Ненила и Варвара мрачно развеселились. Самогонка круто заходила в жилах. Ненила скосоротилась и запела басом:

 
Ты, болезная лихорадушка,
Затрепли-ка ты моего мужа.
 

И обе враз:

 
Моего мужа, мужа пьяного,
Мужа пьяного, распостылого…
 

Варвара подошла к кровати, отдернула полог:

– Вот какие вам пуховики достались… А мы соломой набиваем… – и села на кровать.

«Здравствуй, матушка», – любовно-ласково проскрипела деревянная кровать. «Ляг отдохни, матушка».

– Все наше было, а теперича все ваше, – укорчиво сказала гостья.

И чтоб заглушить эти слова, хозяйка еще крикливей выводила, тараща белесые глаза на стаканчик:

 
Ой, лели, лели, мужа пьяного…
Ой, лели, лели, да постылого…
 

И как стала Ненила ложиться о бок с Варварой, кровать сердито скорготнула на Ненилу: «А ты куда?»

– Давай, девка, действовать, – сказала Ненила и обняла гостью. – Мне здесь не жить, тебе там не жить.. Пойдем к умным людям. Присоветуют.

– Помог бы бог.

– К кабатчику сходим. Он городской, научит. Отпорную бумагу напишет… До Москвы дойдем, а правду сыщем…

Поздний вечер был, когда подвыпившие бабы, в обнимку, с песнями, выходили из ворот. Ненила провожала гостью.

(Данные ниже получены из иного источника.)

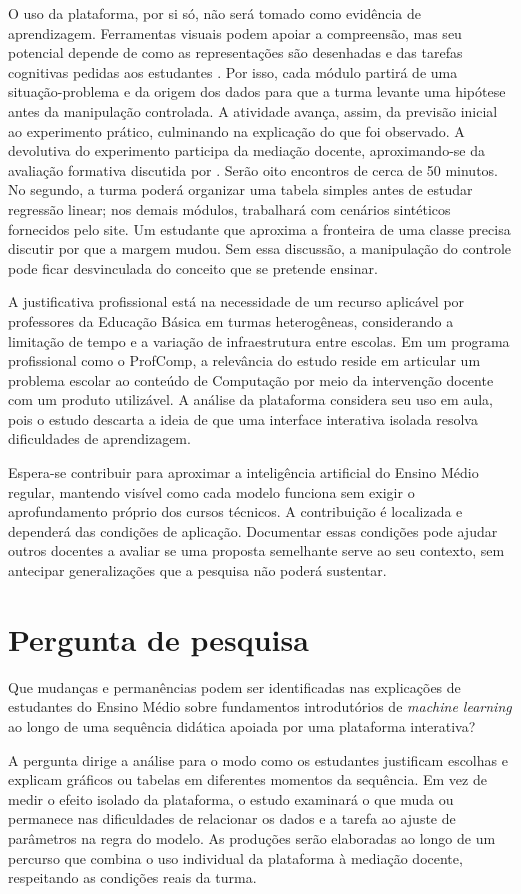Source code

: O uso da plataforma, por si só, não será tomado como evidência de aprendizagem. Ferramentas visuais podem apoiar a compreensão, mas seu potencial depende de como as representações são desenhadas e das tarefas cognitivas pedidas aos estudantes \cite{ainsworth2006deft}. Por isso, cada módulo partirá de uma situação-problema e da origem dos dados para que a turma levante uma hipótese antes da manipulação controlada. A atividade avança, assim, da previsão inicial ao experimento prático, culminando na explicação do que foi observado. A devolutiva do experimento participa da mediação docente, aproximando-se da avaliação formativa discutida por . Serão oito encontros de cerca de 50 minutos. No segundo, a turma poderá organizar uma tabela simples antes de estudar regressão linear; nos demais módulos, trabalhará com cenários sintéticos fornecidos pelo site. Um estudante que aproxima a fronteira de uma classe precisa discutir por que a margem mudou. Sem essa discussão, a manipulação do controle pode ficar desvinculada do conceito que se pretende ensinar.

A justificativa profissional está na necessidade de um recurso aplicável por professores da Educação Básica em turmas heterogêneas, considerando a limitação de tempo e a variação de infraestrutura entre escolas. Em um programa profissional como o ProfComp, a relevância do estudo reside em articular um problema escolar ao conteúdo de Computação por meio da intervenção docente com um produto utilizável. A análise da plataforma considera seu uso em aula, pois o estudo descarta a ideia de que uma interface interativa isolada resolva dificuldades de aprendizagem.

Espera-se contribuir para aproximar a inteligência artificial do Ensino Médio regular, mantendo visível como cada modelo funciona sem exigir o aprofundamento próprio dos cursos técnicos. A contribuição é localizada e dependerá das condições de aplicação. Documentar essas condições pode ajudar outros docentes a avaliar se uma proposta semelhante serve ao seu contexto, sem antecipar generalizações que a pesquisa não poderá sustentar.

\section{Pergunta de pesquisa}

Que mudanças e permanências podem ser identificadas nas explicações de estudantes do Ensino Médio sobre fundamentos introdutórios de \textit{machine learning} ao longo de uma sequência didática apoiada por uma plataforma interativa?

A pergunta dirige a análise para o modo como os estudantes justificam escolhas e explicam gráficos ou tabelas em diferentes momentos da sequência. Em vez de medir o efeito isolado da plataforma, o estudo examinará o que muda ou permanece nas dificuldades de relacionar os dados e a tarefa ao ajuste de parâmetros na regra do modelo. As produções serão elaboradas ao longo de um percurso que combina o uso individual da plataforma à mediação docente, respeitando as condições reais da turma.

– Стой! – всхлипнув, вырвалась Варвара и, пошатываясь, вбежала во двор. Она пала на колени перед лохматой сучкой Дунькой и давай целовать ее в морду, в шею, в хвост.

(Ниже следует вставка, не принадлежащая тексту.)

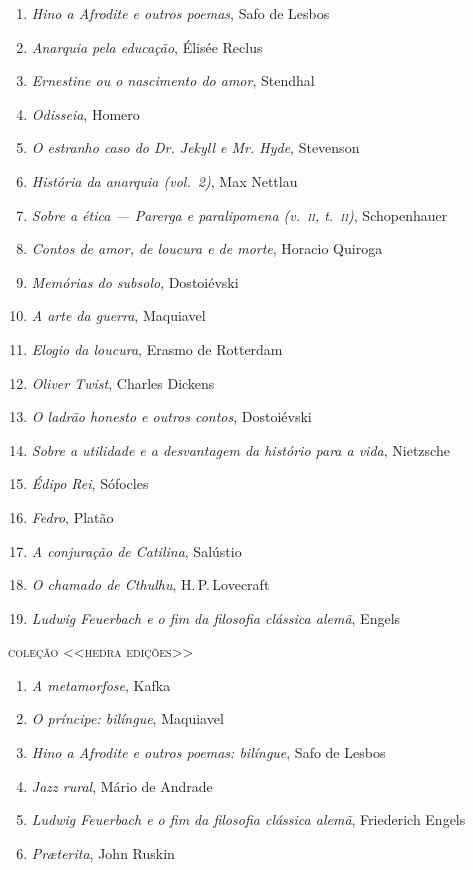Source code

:\begin{enumerate}
\item \textit{Hino a Afrodite e outros poemas}, Safo de Lesbos 
\item \textit{Anarquia pela educação}, Élisée Reclus 
\item \textit{Ernestine ou o nascimento do amor}, Stendhal
\item \textit{Odisseia}, Homero
\item \textit{O estranho caso do Dr. Jekyll e Mr. Hyde}, Stevenson
\item \textit{História da anarquia (vol.~2)}, Max Nettlau
\item \textit{Sobre a ética --- Parerga e paralipomena (v.~\textsc{ii}, t.~\textsc{ii})}, Schopenhauer 
\item \textit{Contos de amor, de loucura e de morte}, Horacio Quiroga
\item \textit{Memórias do subsolo}, Dostoiévski
\item \textit{A arte da guerra}, Maquiavel
\item \textit{Elogio da loucura}, Erasmo de Rotterdam
\item \textit{Oliver Twist}, Charles Dickens
\item \textit{O ladrão honesto e outros contos}, Dostoiévski
\item \textit{Sobre a utilidade e a desvantagem da histório para a vida}, Nietzsche
\item \textit{Édipo Rei}, Sófocles
\item \textit{Fedro}, Platão
\item \textit{A conjuração de Catilina}, Salústio
\item \textit{O chamado de Cthulhu}, H.\,P.\,Lovecraft
\item \textit{Ludwig Feuerbach e o fim da filosofia clássica alemã}, Engels
\end{enumerate}

\medskip
{\large\textsc{coleção <<hedra edições>>}}\\

\begin{enumerate}
\setlength\parskip{4.2pt}
\setlength\itemsep{-1.4mm}
\item \textit{A metamorfose}, Kafka
\item \textit{O príncipe: bilíngue}, Maquiavel
\item \textit{Hino a Afrodite e outros poemas: bilíngue}, Safo de Lesbos 
\item \textit{Jazz rural}, Mário de Andrade
\item \textit{Ludwig Feuerbach e o fim da filosofia clássica alemã}, Friederich Engels
\item \textit{Pr\ae terita}, John Ruskin
\end{enumerate}

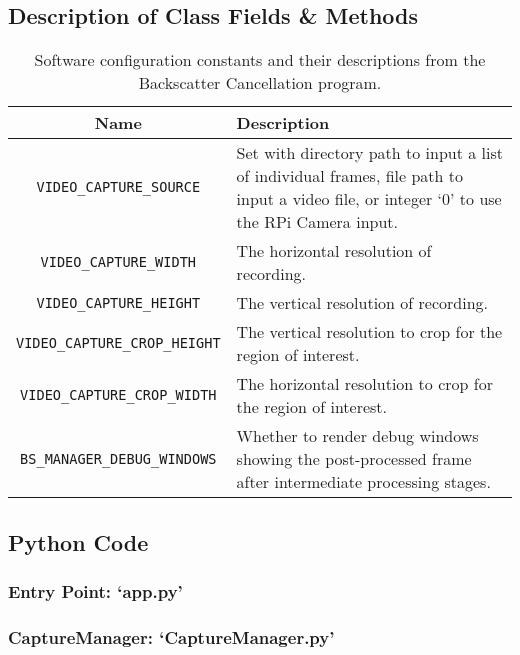 \subsection{Description of Class Fields \& Methods}
\label{sys_tbls}
\begin{table}[H]
    \centering
    \begin{tabularx}{\linewidth}{c | X}
        Name    &   Description\\
        \hline
        \hline
        \texttt{VIDEO\_CAPTURE\_SOURCE} & Set with directory path to input a list of individual frames, file path to input a video file, or integer `0' to use the RPi Camera input.\\
        \hline
        \texttt{VIDEO\_CAPTURE\_WIDTH} & The horizontal resolution of recording.\\
        \hline
        \texttt{VIDEO\_CAPTURE\_HEIGHT} & The vertical resolution of recording.\\
        \hline
        \texttt{VIDEO\_CAPTURE\_CROP\_HEIGHT} &  The vertical resolution to crop for the region of interest.\\
        \hline
        \texttt{VIDEO\_CAPTURE\_CROP\_WIDTH} &  The horizontal resolution to crop for the region of interest.\\
        \hline
        \texttt{BS\_MANAGER\_DEBUG\_WINDOWS} & Whether to render debug windows showing the post-processed frame after intermediate processing stages.\\
        \hline
    \end{tabularx}
    \caption{Software configuration constants and their descriptions from the Backscatter Cancellation program.}
    \label{table:sysparams}
\end{table}

\subsection{Python Code}
\label{sys_code}
\subsubsection{Entry Point: `app.py'}



\subsubsection{CaptureManager: `CaptureManager.py'}

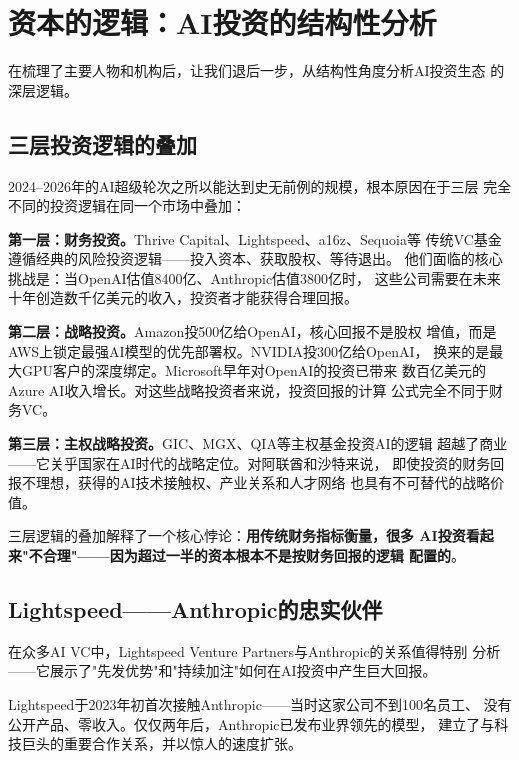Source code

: \section{资本的逻辑：AI投资的结构性分析}
\label{sec:inv-analysis}

在梳理了主要人物和机构后，让我们退后一步，从结构性角度分析AI投资生态
的深层逻辑。

\subsection{三层投资逻辑的叠加}
\label{subsec:inv-three-layers}

2024--2026年的AI超级轮次之所以能达到史无前例的规模，根本原因在于三层
完全不同的投资逻辑在同一个市场中叠加：

\textbf{第一层：财务投资。}Thrive Capital、Lightspeed、a16z、Sequoia等
传统VC基金遵循经典的风险投资逻辑——投入资本、获取股权、等待退出。
他们面临的核心挑战是：当OpenAI估值8400亿、Anthropic估值3800亿时，
这些公司需要在未来十年创造数千亿美元的收入，投资者才能获得合理回报。

\textbf{第二层：战略投资。}Amazon投500亿给OpenAI，核心回报不是股权
增值，而是AWS上锁定最强AI模型的优先部署权。NVIDIA投300亿给OpenAI，
换来的是最大GPU客户的深度绑定。Microsoft早年对OpenAI的投资已带来
数百亿美元的Azure AI收入增长。对这些战略投资者来说，投资回报的计算
公式完全不同于财务VC。

\textbf{第三层：主权战略投资。}GIC、MGX、QIA等主权基金投资AI的逻辑
超越了商业——它关乎国家在AI时代的战略定位。对阿联酋和沙特来说，
即使投资的财务回报不理想，获得的AI技术接触权、产业关系和人才网络
也具有不可替代的战略价值。

三层逻辑的叠加解释了一个核心悖论：\textbf{用传统财务指标衡量，很多
AI投资看起来"不合理"——因为超过一半的资本根本不是按财务回报的逻辑
配置的}。

\subsection{Lightspeed——Anthropic的忠实伙伴}
\label{subsec:inv-lightspeed}

在众多AI VC中，Lightspeed Venture Partners与Anthropic的关系值得特别
分析——它展示了"先发优势"和"持续加注"如何在AI投资中产生巨大回报。

Lightspeed于2023年初首次接触Anthropic——当时这家公司不到100名员工、
没有公开产品、零收入。仅仅两年后，Anthropic已发布业界领先的模型，
建立了与科技巨头的重要合作关系，并以惊人的速度扩张。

– Дунька, Дунька!.. Андел поднебесный… Овдотьюшка… Собачинька!..

Ошалела от радости Дунька, погромыхивая цепью, с визгливым захлебывающимся криком исцеловала, излизала всю Варвару. И когда Ненила потащила гостью прочь, опять за ворота, Дунька в искренном плаче подняла оглушающий слезливый вой.

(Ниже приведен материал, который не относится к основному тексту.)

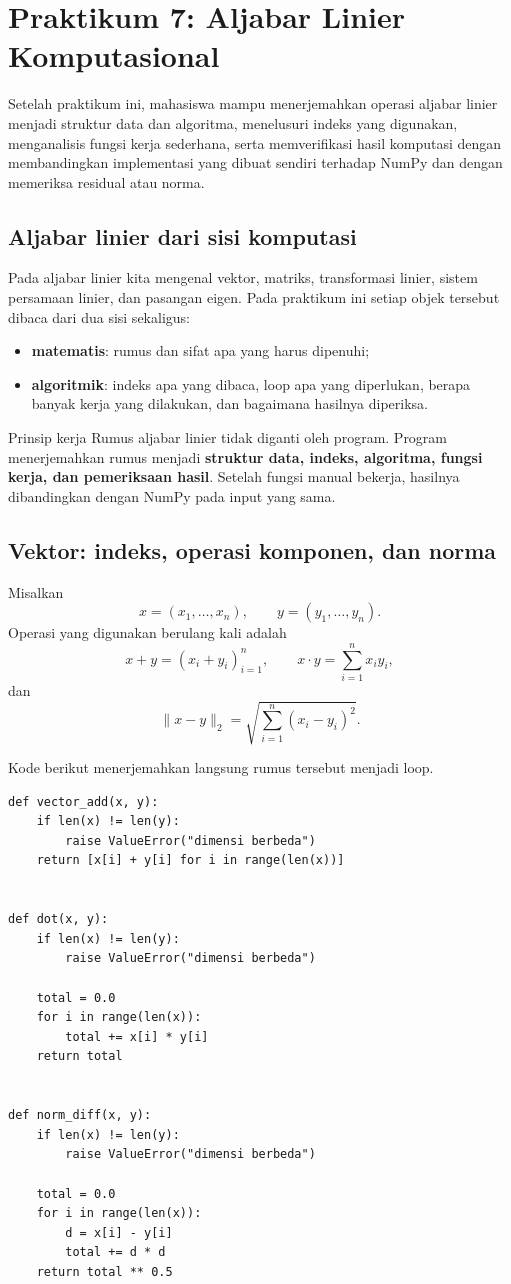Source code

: \documentclass[11pt,a4paper]{report}
\begin{document}
\chapter{Praktikum 7: Aljabar Linier Komputasional}
\begin{tujuanbox}
Setelah praktikum ini, mahasiswa mampu menerjemahkan operasi aljabar linier menjadi struktur data dan algoritma, menelusuri indeks yang digunakan, menganalisis fungsi kerja sederhana, serta memverifikasi hasil komputasi dengan membandingkan implementasi yang dibuat sendiri terhadap NumPy dan dengan memeriksa residual atau norma.
\end{tujuanbox}

\section{Aljabar linier dari sisi komputasi}
Pada aljabar linier kita mengenal vektor, matriks, transformasi linier, sistem persamaan linier, dan pasangan eigen. Pada praktikum ini setiap objek tersebut dibaca dari dua sisi sekaligus:
\begin{itemize}
  \item \textbf{matematis}: rumus dan sifat apa yang harus dipenuhi;
  \item \textbf{algoritmik}: indeks apa yang dibaca, loop apa yang diperlukan, berapa banyak kerja yang dilakukan, dan bagaimana hasilnya diperiksa.
\end{itemize}

\begin{idebox}{Prinsip kerja}
Rumus aljabar linier tidak diganti oleh program. Program menerjemahkan rumus menjadi \textbf{struktur data, indeks, algoritma, fungsi kerja, dan pemeriksaan hasil}. Setelah fungsi manual bekerja, hasilnya dibandingkan dengan NumPy pada input yang sama.
\end{idebox}

\section{Vektor: indeks, operasi komponen, dan norma}
Misalkan
\[
x=(x_1,\ldots,x_n),\qquad y=(y_1,\ldots,y_n).
\]
Operasi yang digunakan berulang kali adalah
\[
x+y=(x_i+y_i)_{i=1}^n,\qquad
x\cdot y=\sum_{i=1}^{n}x_i y_i,
\]
dan
\[
\|x-y\|_2=\sqrt{\sum_{i=1}^{n}(x_i-y_i)^2}.
\]

Kode berikut menerjemahkan langsung rumus tersebut menjadi loop.
\begin{lstlisting}
def vector_add(x, y):
    if len(x) != len(y):
        raise ValueError("dimensi berbeda")
    return [x[i] + y[i] for i in range(len(x))]


def dot(x, y):
    if len(x) != len(y):
        raise ValueError("dimensi berbeda")

    total = 0.0
    for i in range(len(x)):
        total += x[i] * y[i]
    return total


def norm_diff(x, y):
    if len(x) != len(y):
        raise ValueError("dimensi berbeda")

    total = 0.0
    for i in range(len(x)):
        d = x[i] - y[i]
        total += d * d
    return total ** 0.5
\end{lstlisting}
\end{document}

В голос завыла и Варвара, опять вырвалась, бросилась в хлев:

– Курочки!.. Цыпляточки!.. Мои, мои!.. – схватила с нашести спящего петуха. Курятник поднял заполошный гвалт. Петух, оставив перья в любвеобильных руках Варвары, пустился в лет: «куда-куда-куда!» Варвара упала в навоз и закричала:

– Режьте меня! Убивайте!.. Никуда не пойду отсель.

Дунька, перхая и кашляя, крутилась на цепи, верноподданно рвалась к Варваре.

Неизвестно как пьяная Варвара очутилась в горнице, на пуховиках и горестно заснула.

Ненила же, хлопнув еще стаканчик самогону, побежала в село, размахивая цветистой шалью и крича:

– К черту бумагу!.. На село хочу, к себе!.. Плясы-караводы!.. Тьфу, нечистая сила, тьфу!

Какие-то человеки попадались встречу, кто-то останавливал ее и хохотал, как сатана. Возле колодца черный козел Васька, ненавистник баб, с наскоку долбанул ее рогами в зад. Ненила, упав, кувырнулась через голову и – господи, господи – как раз очутилась возле бывшей своей избы. Встала, кой-как осенила себя святым крестом. На двери замок. Опрокинув толстыми боками два горшка с геранью, Ненила едва залезла в избу чрез окно, пьяно помоталась по избе, поплакала и, плохо соображая, где она, что с ней, тяжко повалилась на кровать, за полог.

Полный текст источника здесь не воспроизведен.